+++ RECORDS FOR PROCESSING +++
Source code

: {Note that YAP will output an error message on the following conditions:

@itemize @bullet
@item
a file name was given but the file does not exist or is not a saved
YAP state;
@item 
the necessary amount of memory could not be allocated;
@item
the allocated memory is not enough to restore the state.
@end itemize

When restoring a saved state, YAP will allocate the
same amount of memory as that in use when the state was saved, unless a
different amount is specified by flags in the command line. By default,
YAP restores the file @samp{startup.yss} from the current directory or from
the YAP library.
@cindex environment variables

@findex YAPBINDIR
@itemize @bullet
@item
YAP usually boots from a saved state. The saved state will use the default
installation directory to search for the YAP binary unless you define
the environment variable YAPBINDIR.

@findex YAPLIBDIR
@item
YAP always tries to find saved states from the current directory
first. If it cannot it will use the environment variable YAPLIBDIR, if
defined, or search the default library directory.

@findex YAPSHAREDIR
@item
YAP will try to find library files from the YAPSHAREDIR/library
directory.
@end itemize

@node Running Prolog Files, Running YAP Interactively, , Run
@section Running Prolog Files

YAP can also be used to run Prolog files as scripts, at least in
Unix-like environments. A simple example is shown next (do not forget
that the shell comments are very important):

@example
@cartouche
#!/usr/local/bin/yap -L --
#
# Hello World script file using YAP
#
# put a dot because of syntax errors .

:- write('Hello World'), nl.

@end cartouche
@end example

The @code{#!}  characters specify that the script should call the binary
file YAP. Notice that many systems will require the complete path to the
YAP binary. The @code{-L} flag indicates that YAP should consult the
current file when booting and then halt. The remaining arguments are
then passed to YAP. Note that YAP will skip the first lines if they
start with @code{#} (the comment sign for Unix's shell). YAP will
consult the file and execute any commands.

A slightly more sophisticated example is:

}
+++
• [WORK ORDER] Count every line in the preceding entries where the string "code" appears, then state only the total.

• [THE COMPLETED TASK] 4